MySQL Bugs: #54560: Docs for REPLACE are not accurate

Bug #54560	Docs for REPLACE are not accurate
Submitted:	16 Jun 2010 18:58	Modified:	22 Jun 2010 18:28
Reporter:	Mark Callaghan	Email Updates:
Status:	Closed	Impact on me:	None
Category:	MySQL Server	Severity:	S3 (Non-critical)
Version:	5.1, 4.1, 5.0, 5.6.99	OS:	Any
Assigned to:		CPU Architecture:	Any
Tags:	innodb, REPLACE

Description:
The docs for REPLACE at http://dev.mysql.com/doc/refman/5.1/en/replace.html are not accurate. The docs state that:

 MySQL uses the following algorithm for REPLACE (and LOAD DATA ... REPLACE):

   1. Try to insert the new row into the table
   2. While the insertion fails because a duplicate-key error occurs for a primary key or unique index:
     1. Delete from the table the conflicting row that has the duplicate key value
     2. Try again to insert the new row into the table

But from sql/sql_insert.cc there are optimizations to do update rather than delete on duplicate keys:

      else /* DUP_REPLACE */
      {
        /*
          The manual defines the REPLACE semantics that it is either
          an INSERT or DELETE(s) + INSERT; FOREIGN KEY checks in
          InnoDB do not function in the defined way if we allow MySQL
          to convert the latter operation internally to an UPDATE.
          We also should not perform this conversion if we have
          timestamp field with ON UPDATE which is different from DEFAULT.
          Another case when conversion should not be performed is when
          we have ON DELETE trigger on table so user may notice that
          we cheat here. Note that it is ok to do such conversion for
          tables which have ON UPDATE but have no ON DELETE triggers,
          we just should not expose this fact to users by invoking
          ON UPDATE triggers.
        */
        if (last_uniq_key(table,key_nr) &&
            !table->file->referenced_by_foreign_key() &&
            (table->timestamp_field_type == TIMESTAMP_NO_AUTO_SET ||
             table->timestamp_field_type == TIMESTAMP_AUTO_SET_ON_BOTH) &&
            (!table->triggers || !table->triggers->has_delete_triggers()))
        {
          if ((error=table->file->ha_update_row(table->record[1],
                                                table->record[0])) &&
              error != HA_ERR_RECORD_IS_THE_SAME)
            goto err;
          if (error != HA_ERR_RECORD_IS_THE_SAME)
            info->deleted++;
          else
            error= 0;
          thd->record_first_successful_insert_id_in_cur_stmt(table->file->insert_id_for_cur_row);
          /*
            Since we pretend that we have done insert we should call
            its after triggers.
          */
          goto after_trg_n_copied_inc;
        }
        else
        {
          if (table->triggers &&
              table->triggers->process_triggers(thd, TRG_EVENT_DELETE,
                                                TRG_ACTION_BEFORE, TRUE))
            goto before_trg_err;

How to repeat:
read the code, ask someone form the runtime team to explain it

Thank you for the report.

Verified as described.

Thank you for your bug report. This issue has been addressed in the documentation. The updated documentation will appear on our website shortly, and will be included in the next release of the relevant products.
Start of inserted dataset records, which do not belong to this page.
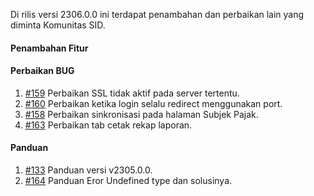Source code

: Di rilis versi 2306.0.0 ini terdapat penambahan dan perbaikan lain yang diminta Komunitas SID.

#### Penambahan Fitur

#### Perbaikan BUG

1. [#159](https://github.com/OpenSID/wiki-pbb/issues/159) Perbaikan SSL tidak aktif pada server tertentu.
2. [#160](https://github.com/OpenSID/wiki-pbb/issues/160) Perbaikan ketika login selalu redirect menggunakan port.
3. [#158](https://github.com/OpenSID/wiki-pbb/issues/158) Perbaikan sinkronisasi pada halaman Subjek Pajak.
4. [#163](https://github.com/OpenSID/wiki-pbb/issues/163) Perbaikan tab cetak rekap laporan.

#### Panduan

1. [#133](https://github.com/OpenSID/wiki-pbb/issues/133) Panduan versi v2305.0.0.
2. [#164](https://github.com/OpenSID/wiki-pbb/issues/164) Panduan Eror Undefined type dan solusinya.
After discussing with Runtime, added this to REPLACE section:

It is possible that in the case of a duplicate-key error, a storage
engine may perform the REPLACE as an update rather than a delete plus
insert, but the semantics are the same. There are no user-visible
effects other than a possible difference in how the storage engine
increments Handler_xxx status variables.